Task brief → Go through the entries below and print, exactly, the lines starting at the one with "- Fix errors" and ending at the one with "- Make dynC", keeping both ends and no others.

Data supplied →
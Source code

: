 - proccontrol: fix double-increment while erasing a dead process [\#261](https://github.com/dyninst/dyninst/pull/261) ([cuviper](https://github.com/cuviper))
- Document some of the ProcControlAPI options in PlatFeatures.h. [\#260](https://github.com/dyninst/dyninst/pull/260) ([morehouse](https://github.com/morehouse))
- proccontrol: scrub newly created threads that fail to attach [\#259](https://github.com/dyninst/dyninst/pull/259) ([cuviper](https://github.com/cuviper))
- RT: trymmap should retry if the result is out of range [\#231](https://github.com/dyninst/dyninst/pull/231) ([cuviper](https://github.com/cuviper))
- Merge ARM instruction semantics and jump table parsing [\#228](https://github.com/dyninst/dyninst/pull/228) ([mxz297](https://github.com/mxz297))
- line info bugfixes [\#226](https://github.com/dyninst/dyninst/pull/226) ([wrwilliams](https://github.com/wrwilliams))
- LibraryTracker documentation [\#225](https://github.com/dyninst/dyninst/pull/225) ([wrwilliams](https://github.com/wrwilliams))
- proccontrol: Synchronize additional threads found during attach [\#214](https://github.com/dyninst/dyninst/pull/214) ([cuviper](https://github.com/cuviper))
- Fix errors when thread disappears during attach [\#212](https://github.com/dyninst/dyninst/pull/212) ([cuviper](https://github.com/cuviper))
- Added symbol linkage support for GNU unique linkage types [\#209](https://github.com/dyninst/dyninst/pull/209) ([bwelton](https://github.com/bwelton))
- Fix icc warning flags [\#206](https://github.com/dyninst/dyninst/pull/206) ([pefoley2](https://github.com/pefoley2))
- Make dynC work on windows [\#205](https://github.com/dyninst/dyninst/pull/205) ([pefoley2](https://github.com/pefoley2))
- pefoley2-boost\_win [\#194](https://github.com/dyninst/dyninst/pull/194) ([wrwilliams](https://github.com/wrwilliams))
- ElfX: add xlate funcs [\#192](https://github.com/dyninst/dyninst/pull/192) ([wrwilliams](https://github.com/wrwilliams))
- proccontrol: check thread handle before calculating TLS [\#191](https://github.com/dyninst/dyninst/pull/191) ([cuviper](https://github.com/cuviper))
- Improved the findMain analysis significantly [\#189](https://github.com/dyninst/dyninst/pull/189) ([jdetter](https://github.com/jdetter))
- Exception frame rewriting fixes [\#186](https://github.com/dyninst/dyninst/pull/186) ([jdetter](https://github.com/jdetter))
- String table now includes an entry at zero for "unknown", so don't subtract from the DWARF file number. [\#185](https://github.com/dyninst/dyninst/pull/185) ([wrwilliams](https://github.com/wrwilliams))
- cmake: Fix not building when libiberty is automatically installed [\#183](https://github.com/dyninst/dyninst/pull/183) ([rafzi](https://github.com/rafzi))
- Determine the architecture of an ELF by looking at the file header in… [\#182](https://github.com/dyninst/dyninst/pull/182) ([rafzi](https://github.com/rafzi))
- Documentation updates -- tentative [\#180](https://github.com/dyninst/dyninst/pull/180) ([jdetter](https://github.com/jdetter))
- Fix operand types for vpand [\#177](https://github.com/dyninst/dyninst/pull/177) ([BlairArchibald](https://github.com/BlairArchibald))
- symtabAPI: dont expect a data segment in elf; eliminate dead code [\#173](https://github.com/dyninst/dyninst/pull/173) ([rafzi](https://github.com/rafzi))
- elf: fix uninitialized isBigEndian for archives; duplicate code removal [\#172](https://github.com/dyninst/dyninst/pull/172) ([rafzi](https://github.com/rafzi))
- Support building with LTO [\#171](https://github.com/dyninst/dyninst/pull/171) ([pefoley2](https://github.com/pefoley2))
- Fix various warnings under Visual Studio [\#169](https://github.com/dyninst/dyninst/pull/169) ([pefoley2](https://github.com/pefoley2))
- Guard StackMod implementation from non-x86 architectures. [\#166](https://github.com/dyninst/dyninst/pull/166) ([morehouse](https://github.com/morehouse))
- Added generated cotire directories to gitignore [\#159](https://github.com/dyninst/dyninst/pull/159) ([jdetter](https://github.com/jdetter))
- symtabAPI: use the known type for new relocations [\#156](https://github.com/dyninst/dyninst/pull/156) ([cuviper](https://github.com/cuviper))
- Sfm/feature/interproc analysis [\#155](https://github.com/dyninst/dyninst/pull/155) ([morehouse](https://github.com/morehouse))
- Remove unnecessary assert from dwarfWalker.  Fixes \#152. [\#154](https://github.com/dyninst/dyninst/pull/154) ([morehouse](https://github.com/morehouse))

Solution to the problem →
- Fix errors when thread disappears during attach [\#212](https://github.com/dyninst/dyninst/pull/212) ([cuviper](https://github.com/cuviper))
- Added symbol linkage support for GNU unique linkage types [\#209](https://github.com/dyninst/dyninst/pull/209) ([bwelton](https://github.com/bwelton))
- Fix icc warning flags [\#206](https://github.com/dyninst/dyninst/pull/206) ([pefoley2](https://github.com/pefoley2))
- Make dynC work on windows [\#205](https://github.com/dyninst/dyninst/pull/205) ([pefoley2](https://github.com/pefoley2))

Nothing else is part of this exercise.